(EXERCISE)
Some of the lines below need repeating. Reproduce exactly those between the lines holding "key temperament graph" and "pitched in that", inclusive.

====

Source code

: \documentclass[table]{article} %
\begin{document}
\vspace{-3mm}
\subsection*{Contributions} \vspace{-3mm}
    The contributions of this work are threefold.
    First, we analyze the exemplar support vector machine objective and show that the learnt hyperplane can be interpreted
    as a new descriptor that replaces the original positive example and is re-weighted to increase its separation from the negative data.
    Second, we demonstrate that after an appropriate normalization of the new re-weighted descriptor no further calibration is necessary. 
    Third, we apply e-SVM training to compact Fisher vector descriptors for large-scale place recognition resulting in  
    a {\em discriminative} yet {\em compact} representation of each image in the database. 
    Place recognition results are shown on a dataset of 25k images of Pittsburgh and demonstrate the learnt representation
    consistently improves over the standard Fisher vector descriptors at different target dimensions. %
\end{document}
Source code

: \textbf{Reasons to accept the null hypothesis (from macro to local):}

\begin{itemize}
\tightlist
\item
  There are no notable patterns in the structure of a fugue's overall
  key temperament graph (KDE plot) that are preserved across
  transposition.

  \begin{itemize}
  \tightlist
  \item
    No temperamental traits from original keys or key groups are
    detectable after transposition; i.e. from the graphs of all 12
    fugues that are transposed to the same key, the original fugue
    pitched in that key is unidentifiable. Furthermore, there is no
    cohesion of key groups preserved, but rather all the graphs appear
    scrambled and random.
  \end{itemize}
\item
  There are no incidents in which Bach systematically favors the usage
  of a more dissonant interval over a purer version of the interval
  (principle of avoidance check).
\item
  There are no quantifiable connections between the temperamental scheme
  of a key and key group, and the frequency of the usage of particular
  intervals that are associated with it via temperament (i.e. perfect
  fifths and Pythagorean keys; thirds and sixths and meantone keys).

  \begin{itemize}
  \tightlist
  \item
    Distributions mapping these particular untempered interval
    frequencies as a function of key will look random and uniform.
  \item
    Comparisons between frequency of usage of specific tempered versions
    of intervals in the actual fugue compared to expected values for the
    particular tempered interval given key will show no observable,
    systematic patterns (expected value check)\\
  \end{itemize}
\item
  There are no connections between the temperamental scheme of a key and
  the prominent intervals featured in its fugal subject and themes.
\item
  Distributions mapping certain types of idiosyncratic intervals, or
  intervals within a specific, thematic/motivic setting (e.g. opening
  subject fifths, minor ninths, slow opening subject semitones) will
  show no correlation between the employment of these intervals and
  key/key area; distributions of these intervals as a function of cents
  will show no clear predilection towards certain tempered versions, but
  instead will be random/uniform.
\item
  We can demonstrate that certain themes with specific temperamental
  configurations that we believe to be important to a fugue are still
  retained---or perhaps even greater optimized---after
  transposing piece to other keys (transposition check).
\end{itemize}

====

(ANSWER SPACE)
  key temperament graph (KDE plot) that are preserved across
  transposition.

  \begin{itemize}
  \tightlist
  \item
    No temperamental traits from original keys or key groups are
    detectable after transposition; i.e. from the graphs of all 12
    fugues that are transposed to the same key, the original fugue
    pitched in that key is unidentifiable. Furthermore, there is no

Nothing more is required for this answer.